Otra vez empezaba mediados de invierno. El viento helado, y los pequeños cristales que caían del cielo delataban que Berlín se iba a vestir de nieve bastante pronto.

Un joven de veintidós años caminaba por las frías y hasta casi congeladas calles, su mano estaba casi morada debido a que se encontraba afuera del bolsillo de su abrigo sosteniendo un maletín de cuero.

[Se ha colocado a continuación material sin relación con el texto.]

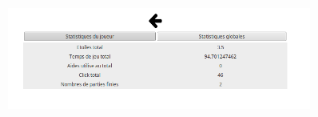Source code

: \documentclass[a4paper, 12pt]{report}
\begin{document}
            \begin{minipage}{\linewidth}
                    \centering
			        \includegraphics[width=8cm]{StatsGlobales.png}
	        \end{minipage}

		
		
\end{document}
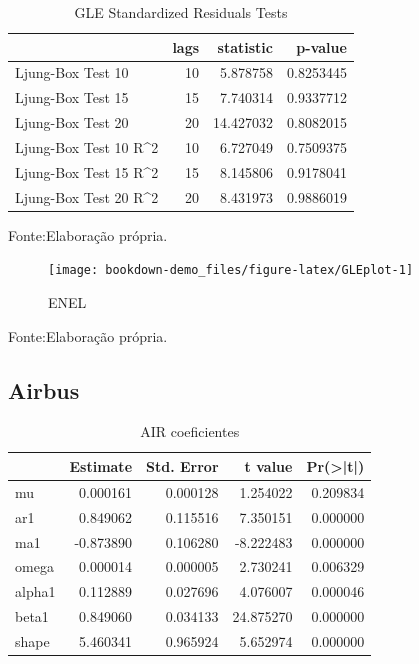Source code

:\documentclass[
  12pt,
  a4paper,
  openany]{book}
\begin{document}
\begin{table}[!h]

\caption{\label{tab:unnamed-chunk-38}GLE Standardized Residuals Tests}
\centering
\begin{tabular}[t]{lrrr}
\toprule
  & lags & statistic & p-value\\
\midrule
Ljung-Box Test 10 & 10 & 5.878758 & 0.8253445\\
Ljung-Box Test 15 & 15 & 7.740314 & 0.9337712\\
Ljung-Box Test 20 & 20 & 14.427032 & 0.8082015\\
Ljung-Box Test 10 R\textasciicircum{}2 & 10 & 6.727049 & 0.7509375\\
Ljung-Box Test 15 R\textasciicircum{}2 & 15 & 8.145806 & 0.9178041\\
\addlinespace
Ljung-Box Test 20 R\textasciicircum{}2 & 20 & 8.431973 & 0.9886019\\
\bottomrule
\end{tabular}
\end{table}
\FloatBarrier
\centering

Fonte:Elaboração própria.

\justifying
\bigskip
\begin{figure}

{\centering \texttt{[image: bookdown-demo\_files/figure-latex/GLEplot-1]} 

}

\caption{ENEL}\label{fig:GLEplot}
\end{figure}
\FloatBarrier
\centering

Fonte:Elaboração própria.

\justifying
\bigskip

\hypertarget{airbus}{%
\subsection{Airbus}\label{airbus}}

\begin{table}[!h]

\caption{\label{tab:unnamed-chunk-40}AIR coeficientes}
\centering
\begin{tabular}[t]{lrrrr}
\toprule
  &  Estimate &  Std. Error &  t value & Pr(>|t|)\\
\midrule
mu & 0.000161 & 0.000128 & 1.254022 & 0.209834\\
ar1 & 0.849062 & 0.115516 & 7.350151 & 0.000000\\
ma1 & -0.873890 & 0.106280 & -8.222483 & 0.000000\\
omega & 0.000014 & 0.000005 & 2.730241 & 0.006329\\
alpha1 & 0.112889 & 0.027696 & 4.076007 & 0.000046\\
\addlinespace
beta1 & 0.849060 & 0.034133 & 24.875270 & 0.000000\\
shape & 5.460341 & 0.965924 & 5.652974 & 0.000000\\
\bottomrule
\end{tabular}
\end{table}
\FloatBarrier
\centering
\end{document}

Llevaba dos años graduado de abogado, no todos tenían ese privilegio, y para la sorpresa de todos si se enteraban, era que él no era feliz aun teniéndolo todo.

A pesar de que el viento parecía traído de la mismísima antártica había cientos de personas que caminaban bajo varias capas de ropa, con mochilas cubriendo sus espaldas, seguramente para ir a trabajar.

La nariz le goteaba y aunque no la podía ver estaba seguro que estaba roja, sus rebeldes cabellos rojos estaban bajo un sombrero de copa para demostrar la clase que tenía, nunca le gustó usarlo, pero su madre lo obligaba a hacerlo, diciendo: "No eres como los demás, debes demostrar que eres mejor que el resto", chasqueó la lengua, no estaba de acuerdo con algunas cosas, y esa era una de ellas.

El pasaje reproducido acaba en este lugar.